(REQUIRED WORK)
From the first line to the last, please reproduce the material exactly, skipping the pictures.

(INFORMATION SUPPLIED)
****************************************
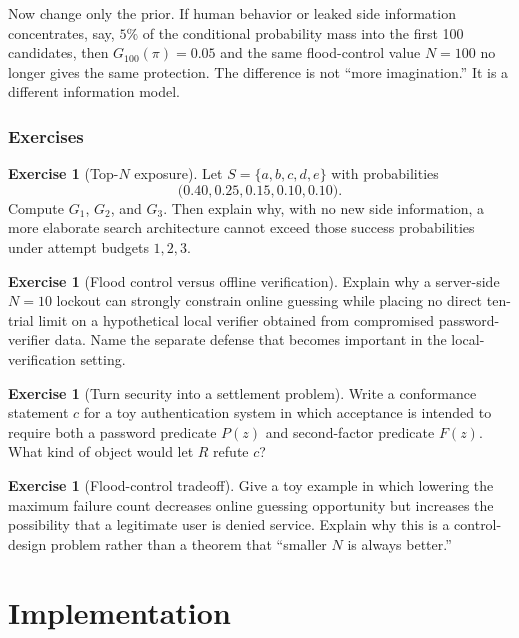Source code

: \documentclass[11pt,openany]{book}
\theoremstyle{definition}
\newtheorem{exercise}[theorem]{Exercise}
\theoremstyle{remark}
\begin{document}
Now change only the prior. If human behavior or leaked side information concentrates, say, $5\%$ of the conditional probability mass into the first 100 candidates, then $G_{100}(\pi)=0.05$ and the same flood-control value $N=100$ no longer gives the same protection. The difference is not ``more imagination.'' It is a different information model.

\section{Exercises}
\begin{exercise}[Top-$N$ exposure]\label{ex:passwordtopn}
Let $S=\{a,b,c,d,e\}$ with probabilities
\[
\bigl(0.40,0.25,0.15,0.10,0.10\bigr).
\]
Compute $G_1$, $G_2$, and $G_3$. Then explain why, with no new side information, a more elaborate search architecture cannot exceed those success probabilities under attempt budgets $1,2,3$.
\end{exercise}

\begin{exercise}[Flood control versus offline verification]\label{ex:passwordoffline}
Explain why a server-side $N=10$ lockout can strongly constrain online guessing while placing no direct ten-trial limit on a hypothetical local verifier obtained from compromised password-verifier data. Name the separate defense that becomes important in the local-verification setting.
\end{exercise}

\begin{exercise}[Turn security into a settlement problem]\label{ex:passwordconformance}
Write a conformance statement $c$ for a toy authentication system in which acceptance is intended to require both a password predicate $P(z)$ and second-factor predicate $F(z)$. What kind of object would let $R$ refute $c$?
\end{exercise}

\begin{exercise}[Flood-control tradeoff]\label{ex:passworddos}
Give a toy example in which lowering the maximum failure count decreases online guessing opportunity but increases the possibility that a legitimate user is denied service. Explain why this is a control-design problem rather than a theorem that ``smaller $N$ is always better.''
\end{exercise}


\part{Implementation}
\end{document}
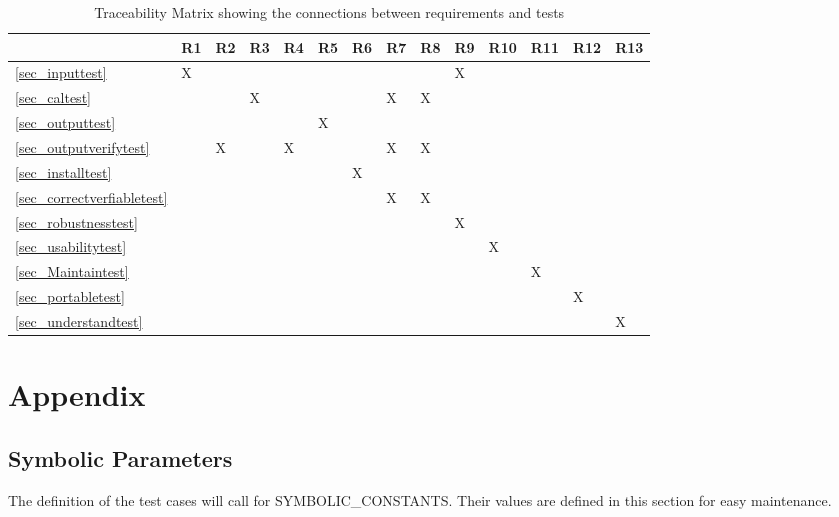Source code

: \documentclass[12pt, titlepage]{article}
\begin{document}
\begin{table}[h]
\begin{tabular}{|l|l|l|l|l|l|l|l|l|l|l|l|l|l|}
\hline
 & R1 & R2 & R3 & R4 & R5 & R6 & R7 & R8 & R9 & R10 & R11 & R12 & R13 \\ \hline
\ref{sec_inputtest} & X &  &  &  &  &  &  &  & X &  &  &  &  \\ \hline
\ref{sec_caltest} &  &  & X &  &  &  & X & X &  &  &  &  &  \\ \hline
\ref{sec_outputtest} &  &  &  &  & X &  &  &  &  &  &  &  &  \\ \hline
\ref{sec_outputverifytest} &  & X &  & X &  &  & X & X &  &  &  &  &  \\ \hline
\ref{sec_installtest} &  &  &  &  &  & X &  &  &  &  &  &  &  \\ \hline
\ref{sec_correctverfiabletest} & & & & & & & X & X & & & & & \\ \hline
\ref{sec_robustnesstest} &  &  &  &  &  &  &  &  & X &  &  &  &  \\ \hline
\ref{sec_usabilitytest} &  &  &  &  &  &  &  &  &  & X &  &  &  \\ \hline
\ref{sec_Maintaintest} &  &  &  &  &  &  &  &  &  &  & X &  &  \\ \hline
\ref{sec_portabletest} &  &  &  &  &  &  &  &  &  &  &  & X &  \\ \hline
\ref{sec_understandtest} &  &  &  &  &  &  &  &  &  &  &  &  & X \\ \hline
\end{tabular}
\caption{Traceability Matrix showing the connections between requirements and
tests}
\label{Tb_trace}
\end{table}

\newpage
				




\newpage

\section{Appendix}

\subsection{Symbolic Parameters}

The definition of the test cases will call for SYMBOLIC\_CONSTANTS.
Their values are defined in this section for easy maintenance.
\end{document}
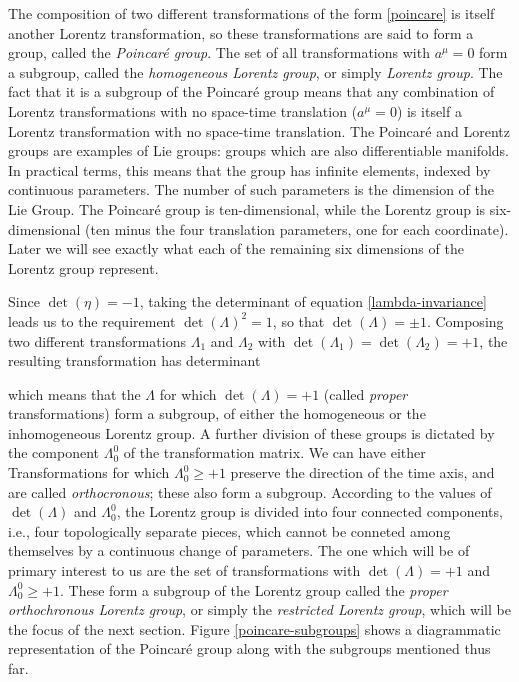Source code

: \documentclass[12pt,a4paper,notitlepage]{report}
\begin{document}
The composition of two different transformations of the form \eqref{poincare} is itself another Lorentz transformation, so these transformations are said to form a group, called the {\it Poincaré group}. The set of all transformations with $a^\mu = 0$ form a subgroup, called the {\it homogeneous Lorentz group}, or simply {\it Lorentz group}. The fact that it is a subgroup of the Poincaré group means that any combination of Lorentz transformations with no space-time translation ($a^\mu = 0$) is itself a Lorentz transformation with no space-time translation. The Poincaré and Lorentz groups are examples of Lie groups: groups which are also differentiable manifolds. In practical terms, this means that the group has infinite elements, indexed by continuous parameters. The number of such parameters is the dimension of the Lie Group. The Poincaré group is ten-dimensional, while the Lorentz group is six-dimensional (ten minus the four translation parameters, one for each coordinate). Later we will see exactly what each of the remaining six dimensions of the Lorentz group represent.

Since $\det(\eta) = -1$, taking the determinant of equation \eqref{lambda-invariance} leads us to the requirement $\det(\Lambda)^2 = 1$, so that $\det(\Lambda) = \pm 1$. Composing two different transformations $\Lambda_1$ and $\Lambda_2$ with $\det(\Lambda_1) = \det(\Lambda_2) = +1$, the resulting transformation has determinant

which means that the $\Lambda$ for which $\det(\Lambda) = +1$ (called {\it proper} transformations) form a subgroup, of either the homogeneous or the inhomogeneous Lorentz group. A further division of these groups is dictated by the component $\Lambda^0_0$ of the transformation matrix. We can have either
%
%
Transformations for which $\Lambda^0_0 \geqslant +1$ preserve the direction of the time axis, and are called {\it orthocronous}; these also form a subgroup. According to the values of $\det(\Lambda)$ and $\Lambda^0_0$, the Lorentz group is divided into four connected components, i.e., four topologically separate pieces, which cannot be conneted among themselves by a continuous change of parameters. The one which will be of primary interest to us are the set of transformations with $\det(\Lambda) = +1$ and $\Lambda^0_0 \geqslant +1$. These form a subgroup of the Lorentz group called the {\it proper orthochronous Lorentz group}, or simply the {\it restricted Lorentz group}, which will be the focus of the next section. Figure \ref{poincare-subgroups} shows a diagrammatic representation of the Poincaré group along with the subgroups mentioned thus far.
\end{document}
****************************************
(RESPONSE AREA)
Source code

: \documentclass[11pt,openany]{book}
\theoremstyle{definition}
\newtheorem{exercise}[theorem]{Exercise}
\theoremstyle{remark}
\begin{document}
Now change only the prior. If human behavior or leaked side information concentrates, say, $5\%$ of the conditional probability mass into the first 100 candidates, then $G_{100}(\pi)=0.05$ and the same flood-control value $N=100$ no longer gives the same protection. The difference is not ``more imagination.'' It is a different information model.

\section{Exercises}
\begin{exercise}[Top-$N$ exposure]\label{ex:passwordtopn}
Let $S=\{a,b,c,d,e\}$ with probabilities
\[
\bigl(0.40,0.25,0.15,0.10,0.10\bigr).
\]
Compute $G_1$, $G_2$, and $G_3$. Then explain why, with no new side information, a more elaborate search architecture cannot exceed those success probabilities under attempt budgets $1,2,3$.
\end{exercise}

\begin{exercise}[Flood control versus offline verification]\label{ex:passwordoffline}
Explain why a server-side $N=10$ lockout can strongly constrain online guessing while placing no direct ten-trial limit on a hypothetical local verifier obtained from compromised password-verifier data. Name the separate defense that becomes important in the local-verification setting.
\end{exercise}

\begin{exercise}[Turn security into a settlement problem]\label{ex:passwordconformance}
Write a conformance statement $c$ for a toy authentication system in which acceptance is intended to require both a password predicate $P(z)$ and second-factor predicate $F(z)$. What kind of object would let $R$ refute $c$?
\end{exercise}

\begin{exercise}[Flood-control tradeoff]\label{ex:passworddos}
Give a toy example in which lowering the maximum failure count decreases online guessing opportunity but increases the possibility that a legitimate user is denied service. Explain why this is a control-design problem rather than a theorem that ``smaller $N$ is always better.''
\end{exercise}


\part{Implementation}
\end{document}
Source code

: \documentclass[12pt, titlepage]{article}
\begin{document}
\begin{table}[h]
\begin{tabular}{|l|l|l|l|l|l|l|l|l|l|l|l|l|l|}
\hline
 & R1 & R2 & R3 & R4 & R5 & R6 & R7 & R8 & R9 & R10 & R11 & R12 & R13 \\ \hline
\ref{sec_inputtest} & X &  &  &  &  &  &  &  & X &  &  &  &  \\ \hline
\ref{sec_caltest} &  &  & X &  &  &  & X & X &  &  &  &  &  \\ \hline
\ref{sec_outputtest} &  &  &  &  & X &  &  &  &  &  &  &  &  \\ \hline
\ref{sec_outputverifytest} &  & X &  & X &  &  & X & X &  &  &  &  &  \\ \hline
\ref{sec_installtest} &  &  &  &  &  & X &  &  &  &  &  &  &  \\ \hline
\ref{sec_correctverfiabletest} & & & & & & & X & X & & & & & \\ \hline
\ref{sec_robustnesstest} &  &  &  &  &  &  &  &  & X &  &  &  &  \\ \hline
\ref{sec_usabilitytest} &  &  &  &  &  &  &  &  &  & X &  &  &  \\ \hline
\ref{sec_Maintaintest} &  &  &  &  &  &  &  &  &  &  & X &  &  \\ \hline
\ref{sec_portabletest} &  &  &  &  &  &  &  &  &  &  &  & X &  \\ \hline
\ref{sec_understandtest} &  &  &  &  &  &  &  &  &  &  &  &  & X \\ \hline
\end{tabular}
\caption{Traceability Matrix showing the connections between requirements and
tests}
\label{Tb_trace}
\end{table}

\newpage
				




\newpage

\section{Appendix}

\subsection{Symbolic Parameters}

The definition of the test cases will call for SYMBOLIC\_CONSTANTS.
Their values are defined in this section for easy maintenance.
\end{document}
Source code

: \documentclass[12pt,a4paper,notitlepage]{report}
\begin{document}
The composition of two different transformations of the form \eqref{poincare} is itself another Lorentz transformation, so these transformations are said to form a group, called the {\it Poincaré group}. The set of all transformations with $a^\mu = 0$ form a subgroup, called the {\it homogeneous Lorentz group}, or simply {\it Lorentz group}. The fact that it is a subgroup of the Poincaré group means that any combination of Lorentz transformations with no space-time translation ($a^\mu = 0$) is itself a Lorentz transformation with no space-time translation. The Poincaré and Lorentz groups are examples of Lie groups: groups which are also differentiable manifolds. In practical terms, this means that the group has infinite elements, indexed by continuous parameters. The number of such parameters is the dimension of the Lie Group. The Poincaré group is ten-dimensional, while the Lorentz group is six-dimensional (ten minus the four translation parameters, one for each coordinate). Later we will see exactly what each of the remaining six dimensions of the Lorentz group represent.

Since $\det(\eta) = -1$, taking the determinant of equation \eqref{lambda-invariance} leads us to the requirement $\det(\Lambda)^2 = 1$, so that $\det(\Lambda) = \pm 1$. Composing two different transformations $\Lambda_1$ and $\Lambda_2$ with $\det(\Lambda_1) = \det(\Lambda_2) = +1$, the resulting transformation has determinant

which means that the $\Lambda$ for which $\det(\Lambda) = +1$ (called {\it proper} transformations) form a subgroup, of either the homogeneous or the inhomogeneous Lorentz group. A further division of these groups is dictated by the component $\Lambda^0_0$ of the transformation matrix. We can have either
%
%
Transformations for which $\Lambda^0_0 \geqslant +1$ preserve the direction of the time axis, and are called {\it orthocronous}; these also form a subgroup. According to the values of $\det(\Lambda)$ and $\Lambda^0_0$, the Lorentz group is divided into four connected components, i.e., four topologically separate pieces, which cannot be conneted among themselves by a continuous change of parameters. The one which will be of primary interest to us are the set of transformations with $\det(\Lambda) = +1$ and $\Lambda^0_0 \geqslant +1$. These form a subgroup of the Lorentz group called the {\it proper orthochronous Lorentz group}, or simply the {\it restricted Lorentz group}, which will be the focus of the next section. Figure \ref{poincare-subgroups} shows a diagrammatic representation of the Poincaré group along with the subgroups mentioned thus far.
\end{document}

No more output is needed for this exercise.